Using the records below, give again exactly the lines from the line that contains "nodeType | 表示节点类型，取值空 |" through the line that contains "version | 类型为整形数字，表示网关发送给后台服务通信帧的协议版本号，目前版本为1", both ends included, and only those.

/---

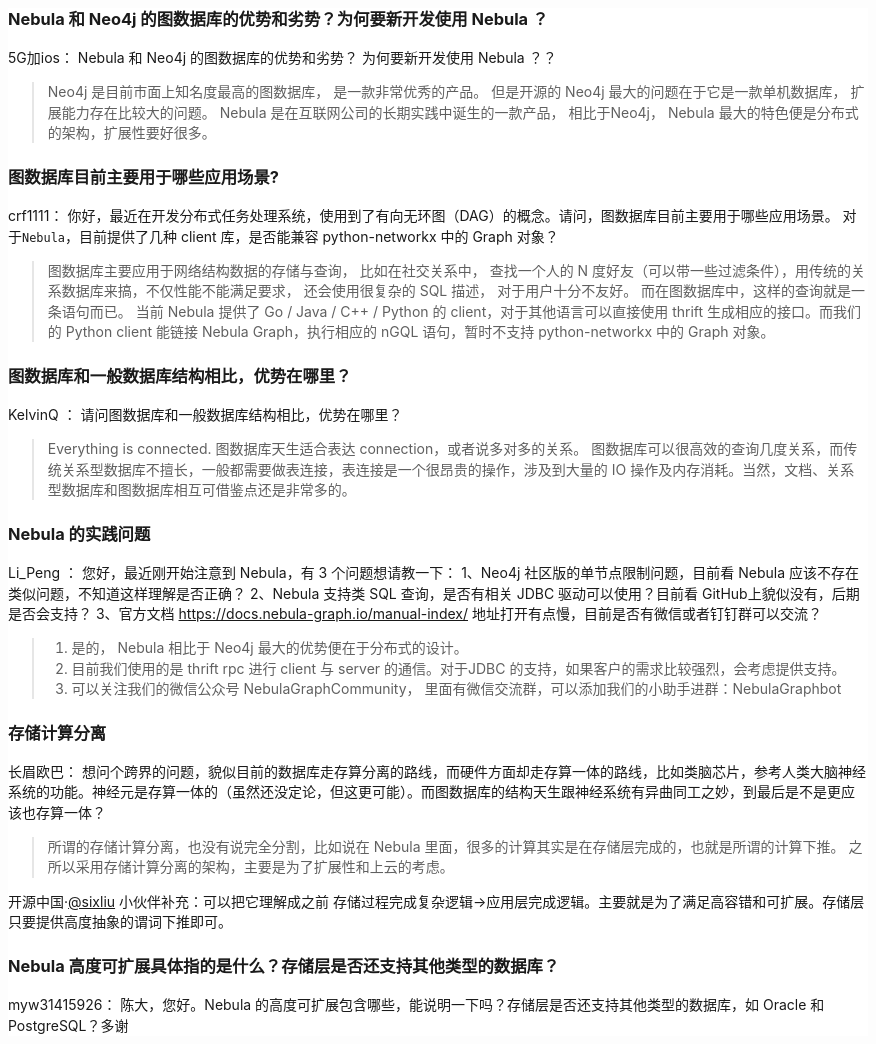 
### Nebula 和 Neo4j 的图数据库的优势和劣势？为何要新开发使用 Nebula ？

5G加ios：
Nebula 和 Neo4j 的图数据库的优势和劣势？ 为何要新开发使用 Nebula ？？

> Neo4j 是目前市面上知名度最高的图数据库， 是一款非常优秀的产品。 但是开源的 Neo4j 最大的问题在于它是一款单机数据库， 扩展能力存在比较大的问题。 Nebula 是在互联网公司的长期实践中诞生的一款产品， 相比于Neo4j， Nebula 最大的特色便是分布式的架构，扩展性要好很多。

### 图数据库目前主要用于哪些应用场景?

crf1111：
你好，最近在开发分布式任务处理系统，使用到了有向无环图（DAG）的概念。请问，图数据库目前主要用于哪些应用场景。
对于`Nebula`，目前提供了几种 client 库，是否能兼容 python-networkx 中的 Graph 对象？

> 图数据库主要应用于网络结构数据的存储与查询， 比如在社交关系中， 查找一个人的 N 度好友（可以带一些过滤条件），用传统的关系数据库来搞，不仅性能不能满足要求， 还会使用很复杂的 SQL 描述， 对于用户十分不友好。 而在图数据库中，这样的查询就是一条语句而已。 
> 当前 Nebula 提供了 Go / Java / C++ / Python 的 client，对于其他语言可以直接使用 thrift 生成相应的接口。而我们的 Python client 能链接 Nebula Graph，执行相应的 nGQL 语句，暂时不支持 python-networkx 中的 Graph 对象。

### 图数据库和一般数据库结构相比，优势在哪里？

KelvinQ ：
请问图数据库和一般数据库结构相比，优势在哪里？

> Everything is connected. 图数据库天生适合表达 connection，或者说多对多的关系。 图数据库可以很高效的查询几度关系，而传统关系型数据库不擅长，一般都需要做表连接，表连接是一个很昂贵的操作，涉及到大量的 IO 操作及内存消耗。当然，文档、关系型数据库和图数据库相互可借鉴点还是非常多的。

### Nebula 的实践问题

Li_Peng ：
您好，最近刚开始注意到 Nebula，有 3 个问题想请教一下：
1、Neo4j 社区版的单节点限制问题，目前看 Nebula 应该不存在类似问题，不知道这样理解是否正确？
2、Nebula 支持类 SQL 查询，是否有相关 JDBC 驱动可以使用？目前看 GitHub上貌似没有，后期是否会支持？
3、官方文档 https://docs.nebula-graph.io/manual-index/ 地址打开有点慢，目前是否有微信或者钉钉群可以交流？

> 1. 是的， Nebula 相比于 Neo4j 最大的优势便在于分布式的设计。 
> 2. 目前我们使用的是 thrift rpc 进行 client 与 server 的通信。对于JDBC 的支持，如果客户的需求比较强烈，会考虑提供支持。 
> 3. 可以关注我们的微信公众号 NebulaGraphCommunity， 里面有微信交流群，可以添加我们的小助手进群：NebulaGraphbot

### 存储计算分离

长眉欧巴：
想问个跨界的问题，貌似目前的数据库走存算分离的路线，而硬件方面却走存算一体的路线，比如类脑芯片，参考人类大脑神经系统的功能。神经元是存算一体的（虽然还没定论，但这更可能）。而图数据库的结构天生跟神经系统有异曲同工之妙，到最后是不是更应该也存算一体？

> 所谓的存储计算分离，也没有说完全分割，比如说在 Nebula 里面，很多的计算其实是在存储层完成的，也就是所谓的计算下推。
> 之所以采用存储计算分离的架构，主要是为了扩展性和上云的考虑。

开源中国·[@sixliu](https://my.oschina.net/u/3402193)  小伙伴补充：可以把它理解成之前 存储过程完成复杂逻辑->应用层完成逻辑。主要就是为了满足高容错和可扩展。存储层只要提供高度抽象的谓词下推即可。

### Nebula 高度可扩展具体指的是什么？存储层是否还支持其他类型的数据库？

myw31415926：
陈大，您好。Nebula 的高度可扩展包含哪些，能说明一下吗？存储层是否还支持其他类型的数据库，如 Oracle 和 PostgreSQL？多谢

\---
/---

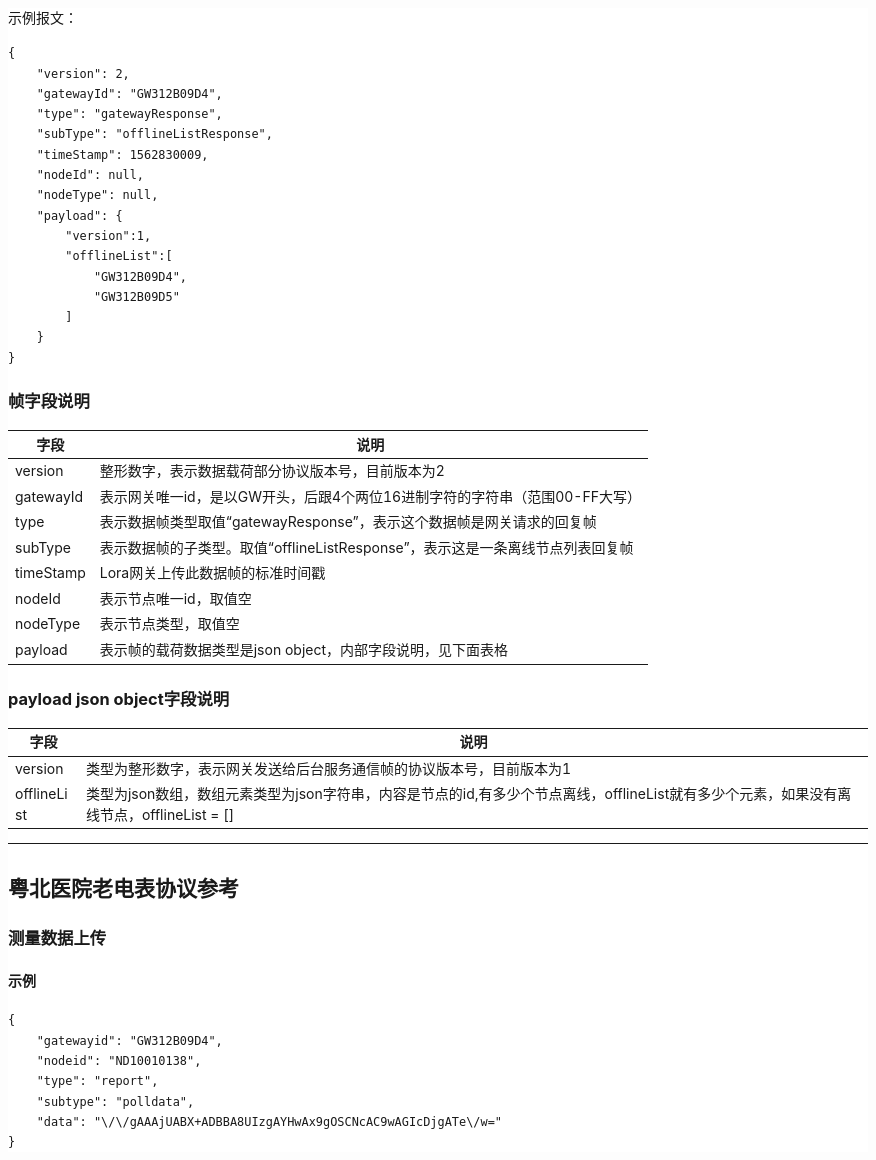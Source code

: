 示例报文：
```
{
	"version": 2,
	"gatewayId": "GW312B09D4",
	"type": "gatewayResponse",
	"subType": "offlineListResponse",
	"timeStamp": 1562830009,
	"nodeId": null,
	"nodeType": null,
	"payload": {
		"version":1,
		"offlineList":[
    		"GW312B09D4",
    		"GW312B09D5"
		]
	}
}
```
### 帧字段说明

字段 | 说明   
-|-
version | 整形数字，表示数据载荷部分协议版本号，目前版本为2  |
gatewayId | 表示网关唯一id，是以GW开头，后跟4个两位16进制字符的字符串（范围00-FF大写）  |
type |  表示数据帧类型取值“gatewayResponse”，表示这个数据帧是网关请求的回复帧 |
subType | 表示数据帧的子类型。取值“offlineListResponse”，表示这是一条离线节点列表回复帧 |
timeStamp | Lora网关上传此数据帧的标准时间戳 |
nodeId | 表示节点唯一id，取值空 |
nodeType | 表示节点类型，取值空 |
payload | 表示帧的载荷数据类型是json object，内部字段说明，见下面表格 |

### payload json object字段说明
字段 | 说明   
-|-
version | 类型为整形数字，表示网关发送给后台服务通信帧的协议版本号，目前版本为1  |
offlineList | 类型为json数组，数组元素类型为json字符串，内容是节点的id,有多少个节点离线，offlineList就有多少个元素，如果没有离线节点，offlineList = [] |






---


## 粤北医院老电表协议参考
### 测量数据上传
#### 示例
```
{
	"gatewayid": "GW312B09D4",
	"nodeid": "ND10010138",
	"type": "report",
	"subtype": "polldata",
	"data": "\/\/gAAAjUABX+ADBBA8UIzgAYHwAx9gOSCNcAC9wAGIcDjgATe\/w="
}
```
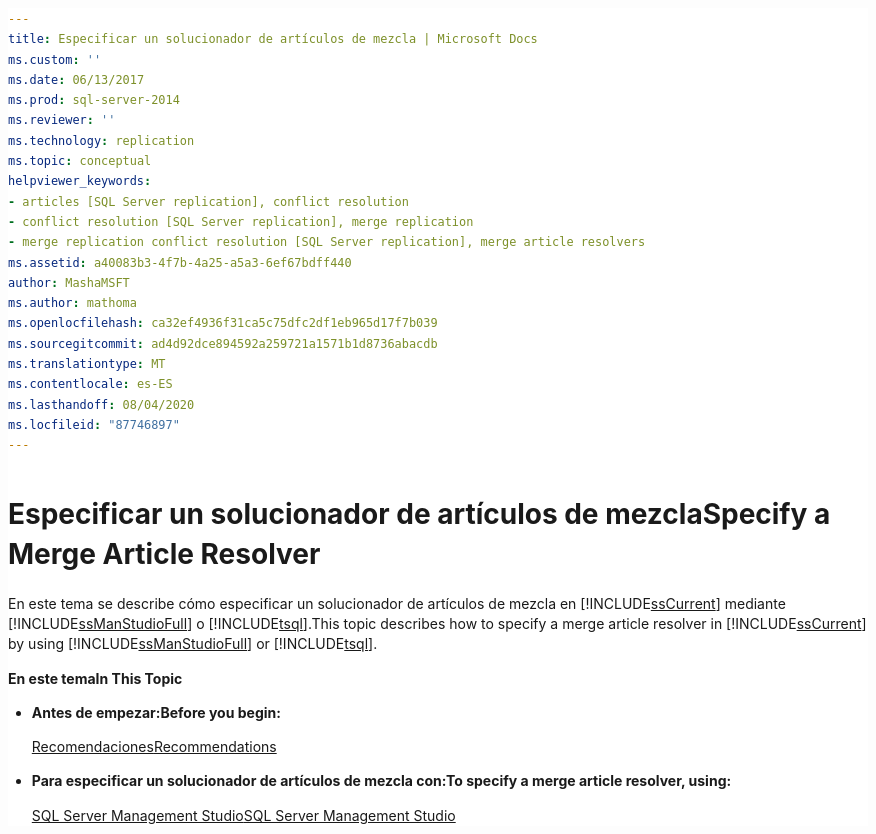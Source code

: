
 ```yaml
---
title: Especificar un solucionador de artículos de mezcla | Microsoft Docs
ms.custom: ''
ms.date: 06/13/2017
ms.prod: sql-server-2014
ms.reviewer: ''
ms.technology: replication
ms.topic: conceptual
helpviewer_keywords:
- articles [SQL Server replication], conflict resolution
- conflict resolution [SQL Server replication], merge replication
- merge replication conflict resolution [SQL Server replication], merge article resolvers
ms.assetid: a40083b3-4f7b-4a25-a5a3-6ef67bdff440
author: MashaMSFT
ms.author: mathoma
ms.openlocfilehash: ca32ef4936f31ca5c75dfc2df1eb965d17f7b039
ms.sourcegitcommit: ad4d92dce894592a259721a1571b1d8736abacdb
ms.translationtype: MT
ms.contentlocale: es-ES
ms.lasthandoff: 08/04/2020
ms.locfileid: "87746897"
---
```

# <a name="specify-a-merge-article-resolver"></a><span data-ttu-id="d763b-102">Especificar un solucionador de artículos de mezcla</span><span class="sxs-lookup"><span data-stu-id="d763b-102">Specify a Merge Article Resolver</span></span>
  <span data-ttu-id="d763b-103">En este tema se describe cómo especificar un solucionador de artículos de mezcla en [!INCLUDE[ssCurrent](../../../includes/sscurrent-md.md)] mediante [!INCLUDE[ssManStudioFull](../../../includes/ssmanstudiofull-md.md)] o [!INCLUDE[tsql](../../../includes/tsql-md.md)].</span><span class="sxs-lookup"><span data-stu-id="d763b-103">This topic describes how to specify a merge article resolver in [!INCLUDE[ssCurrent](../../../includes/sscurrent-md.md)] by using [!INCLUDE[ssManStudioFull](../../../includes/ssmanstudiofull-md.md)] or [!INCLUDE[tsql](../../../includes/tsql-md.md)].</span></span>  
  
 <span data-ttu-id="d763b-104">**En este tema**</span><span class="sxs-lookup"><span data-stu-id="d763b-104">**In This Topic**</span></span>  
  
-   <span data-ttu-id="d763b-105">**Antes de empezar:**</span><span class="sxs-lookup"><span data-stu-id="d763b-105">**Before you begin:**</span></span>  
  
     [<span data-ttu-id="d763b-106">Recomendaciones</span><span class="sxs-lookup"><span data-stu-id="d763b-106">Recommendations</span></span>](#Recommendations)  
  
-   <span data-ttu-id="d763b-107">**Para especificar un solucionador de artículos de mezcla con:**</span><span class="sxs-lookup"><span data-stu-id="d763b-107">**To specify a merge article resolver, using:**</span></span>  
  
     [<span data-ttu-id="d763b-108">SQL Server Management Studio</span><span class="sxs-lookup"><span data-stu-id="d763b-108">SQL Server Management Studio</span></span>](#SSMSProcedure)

\---

### Response
nodeType | 表示节点类型，取值空 |
payload | 表示帧的载荷数据类型是json object，内部字段说明，见下面表格 |

### payload json object字段说明
字段 | 说明   
-|-
version | 类型为整形数字，表示网关发送给后台服务通信帧的协议版本号，目前版本为1  |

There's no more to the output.